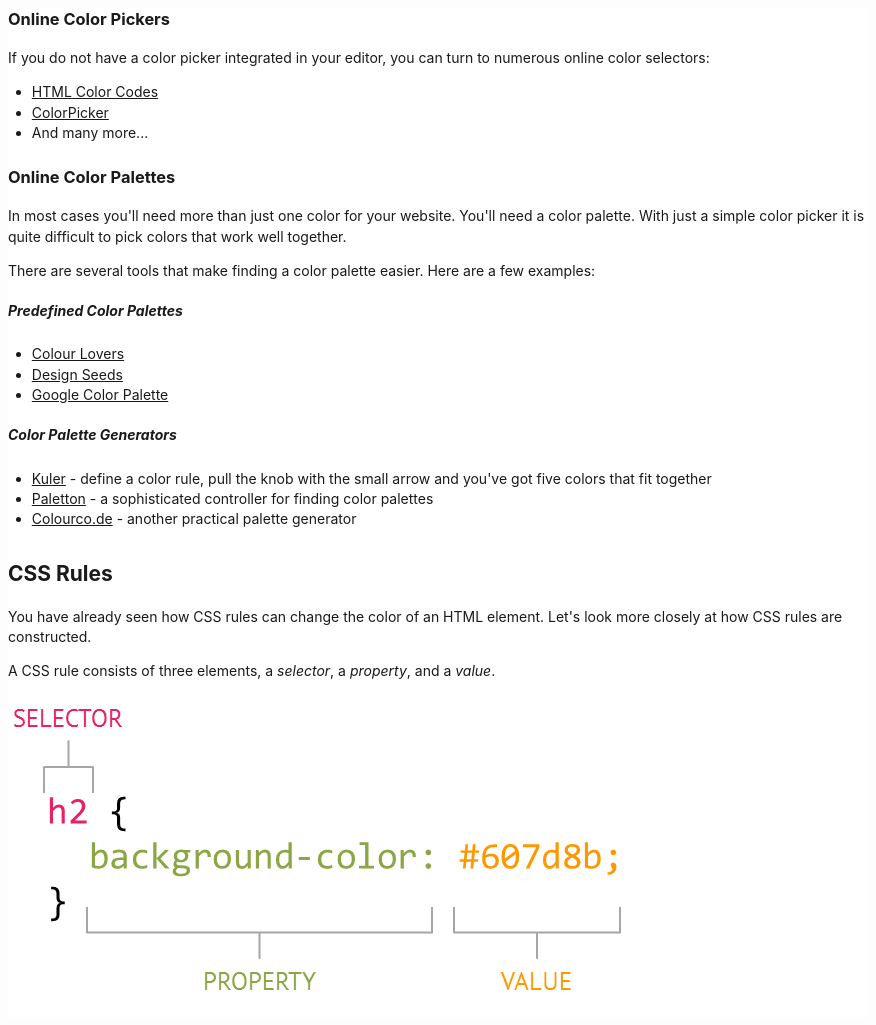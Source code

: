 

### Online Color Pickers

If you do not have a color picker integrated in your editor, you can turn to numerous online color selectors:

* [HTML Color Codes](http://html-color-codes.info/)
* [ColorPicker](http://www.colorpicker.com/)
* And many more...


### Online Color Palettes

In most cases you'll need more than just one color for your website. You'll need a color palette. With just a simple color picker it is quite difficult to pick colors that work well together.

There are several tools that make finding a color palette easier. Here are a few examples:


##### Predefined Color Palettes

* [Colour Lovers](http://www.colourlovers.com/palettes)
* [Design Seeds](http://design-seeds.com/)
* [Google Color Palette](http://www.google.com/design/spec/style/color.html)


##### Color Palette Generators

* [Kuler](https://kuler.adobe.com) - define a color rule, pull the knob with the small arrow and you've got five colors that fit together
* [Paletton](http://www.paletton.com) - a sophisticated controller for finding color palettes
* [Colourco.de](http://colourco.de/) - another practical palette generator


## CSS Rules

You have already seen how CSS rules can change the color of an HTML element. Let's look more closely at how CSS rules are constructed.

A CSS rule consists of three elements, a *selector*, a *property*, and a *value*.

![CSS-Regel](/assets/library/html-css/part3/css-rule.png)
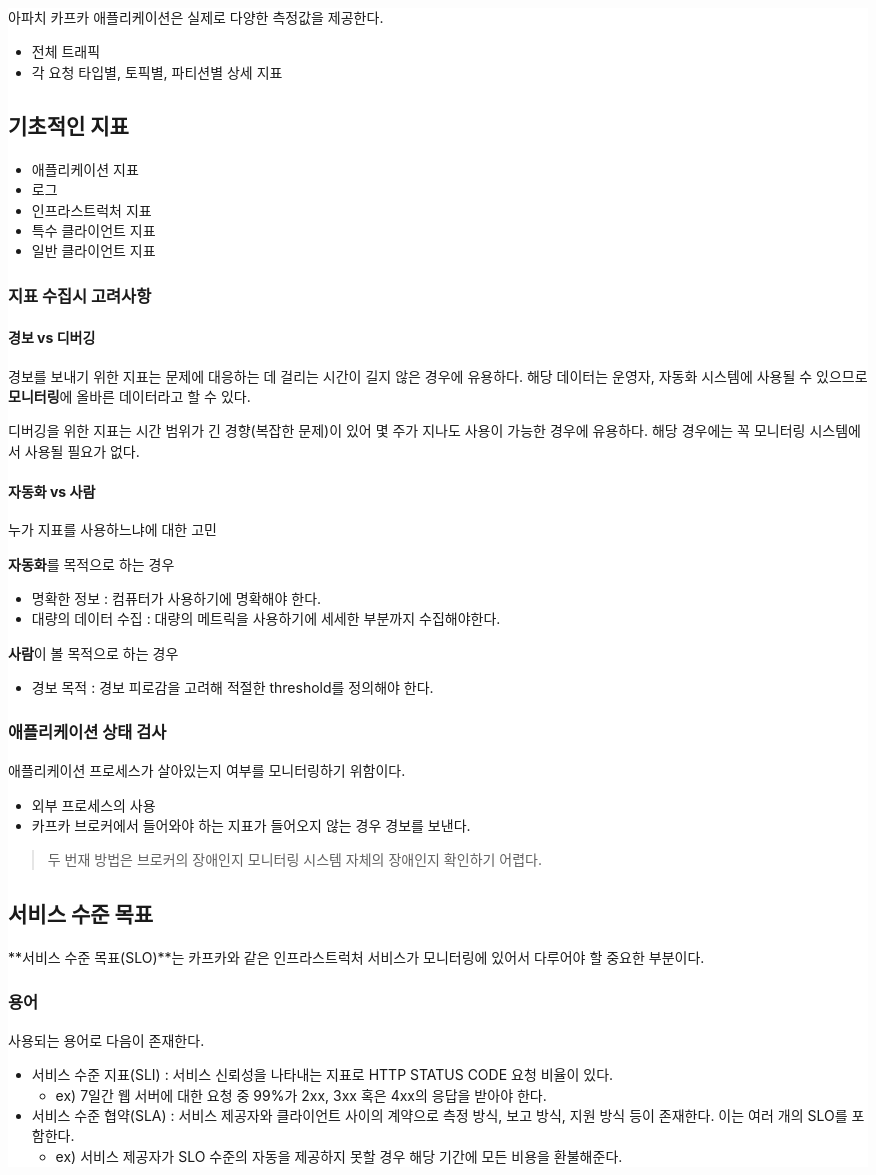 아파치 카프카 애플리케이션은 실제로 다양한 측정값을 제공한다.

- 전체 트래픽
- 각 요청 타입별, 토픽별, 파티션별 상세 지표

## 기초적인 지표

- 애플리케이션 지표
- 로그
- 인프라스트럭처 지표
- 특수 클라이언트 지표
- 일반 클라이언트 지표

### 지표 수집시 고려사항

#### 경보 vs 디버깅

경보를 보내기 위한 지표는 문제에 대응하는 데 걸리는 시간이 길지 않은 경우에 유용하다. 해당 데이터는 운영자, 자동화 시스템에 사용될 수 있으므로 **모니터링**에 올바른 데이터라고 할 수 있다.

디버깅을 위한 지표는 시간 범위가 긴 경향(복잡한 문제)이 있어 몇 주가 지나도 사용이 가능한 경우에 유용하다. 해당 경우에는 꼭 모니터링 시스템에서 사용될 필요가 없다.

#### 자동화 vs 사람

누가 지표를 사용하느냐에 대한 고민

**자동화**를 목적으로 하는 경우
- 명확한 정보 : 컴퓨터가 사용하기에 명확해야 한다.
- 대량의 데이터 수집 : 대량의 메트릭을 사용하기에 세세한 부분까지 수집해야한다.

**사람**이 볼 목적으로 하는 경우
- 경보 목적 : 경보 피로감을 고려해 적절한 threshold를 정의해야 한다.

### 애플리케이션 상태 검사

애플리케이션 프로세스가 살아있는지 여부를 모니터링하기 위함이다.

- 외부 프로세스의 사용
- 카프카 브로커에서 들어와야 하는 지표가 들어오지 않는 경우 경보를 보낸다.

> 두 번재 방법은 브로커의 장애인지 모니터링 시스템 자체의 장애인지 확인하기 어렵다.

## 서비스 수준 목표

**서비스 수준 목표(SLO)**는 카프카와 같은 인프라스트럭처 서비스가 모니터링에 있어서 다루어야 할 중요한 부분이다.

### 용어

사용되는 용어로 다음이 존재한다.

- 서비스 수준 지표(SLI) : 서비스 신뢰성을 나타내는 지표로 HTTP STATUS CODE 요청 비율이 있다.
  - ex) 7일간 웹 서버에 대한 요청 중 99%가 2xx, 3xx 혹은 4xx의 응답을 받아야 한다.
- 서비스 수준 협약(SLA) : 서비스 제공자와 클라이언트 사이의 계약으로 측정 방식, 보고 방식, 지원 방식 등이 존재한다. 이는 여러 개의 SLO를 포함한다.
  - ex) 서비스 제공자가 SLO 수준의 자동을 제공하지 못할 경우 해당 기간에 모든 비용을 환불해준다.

Task details:
Give back the line containing "#### 경보 vs 디버깅" and all the lines after it through the end of the records, unchanged.

Your solution:
#### 경보 vs 디버깅

경보를 보내기 위한 지표는 문제에 대응하는 데 걸리는 시간이 길지 않은 경우에 유용하다. 해당 데이터는 운영자, 자동화 시스템에 사용될 수 있으므로 **모니터링**에 올바른 데이터라고 할 수 있다.

디버깅을 위한 지표는 시간 범위가 긴 경향(복잡한 문제)이 있어 몇 주가 지나도 사용이 가능한 경우에 유용하다. 해당 경우에는 꼭 모니터링 시스템에서 사용될 필요가 없다.

#### 자동화 vs 사람

누가 지표를 사용하느냐에 대한 고민

**자동화**를 목적으로 하는 경우
- 명확한 정보 : 컴퓨터가 사용하기에 명확해야 한다.
- 대량의 데이터 수집 : 대량의 메트릭을 사용하기에 세세한 부분까지 수집해야한다.

**사람**이 볼 목적으로 하는 경우
- 경보 목적 : 경보 피로감을 고려해 적절한 threshold를 정의해야 한다.

### 애플리케이션 상태 검사

애플리케이션 프로세스가 살아있는지 여부를 모니터링하기 위함이다.

- 외부 프로세스의 사용
- 카프카 브로커에서 들어와야 하는 지표가 들어오지 않는 경우 경보를 보낸다.

> 두 번재 방법은 브로커의 장애인지 모니터링 시스템 자체의 장애인지 확인하기 어렵다.

## 서비스 수준 목표

**서비스 수준 목표(SLO)**는 카프카와 같은 인프라스트럭처 서비스가 모니터링에 있어서 다루어야 할 중요한 부분이다.

### 용어

사용되는 용어로 다음이 존재한다.

- 서비스 수준 지표(SLI) : 서비스 신뢰성을 나타내는 지표로 HTTP STATUS CODE 요청 비율이 있다.
  - ex) 7일간 웹 서버에 대한 요청 중 99%가 2xx, 3xx 혹은 4xx의 응답을 받아야 한다.
- 서비스 수준 협약(SLA) : 서비스 제공자와 클라이언트 사이의 계약으로 측정 방식, 보고 방식, 지원 방식 등이 존재한다. 이는 여러 개의 SLO를 포함한다.
  - ex) 서비스 제공자가 SLO 수준의 자동을 제공하지 못할 경우 해당 기간에 모든 비용을 환불해준다.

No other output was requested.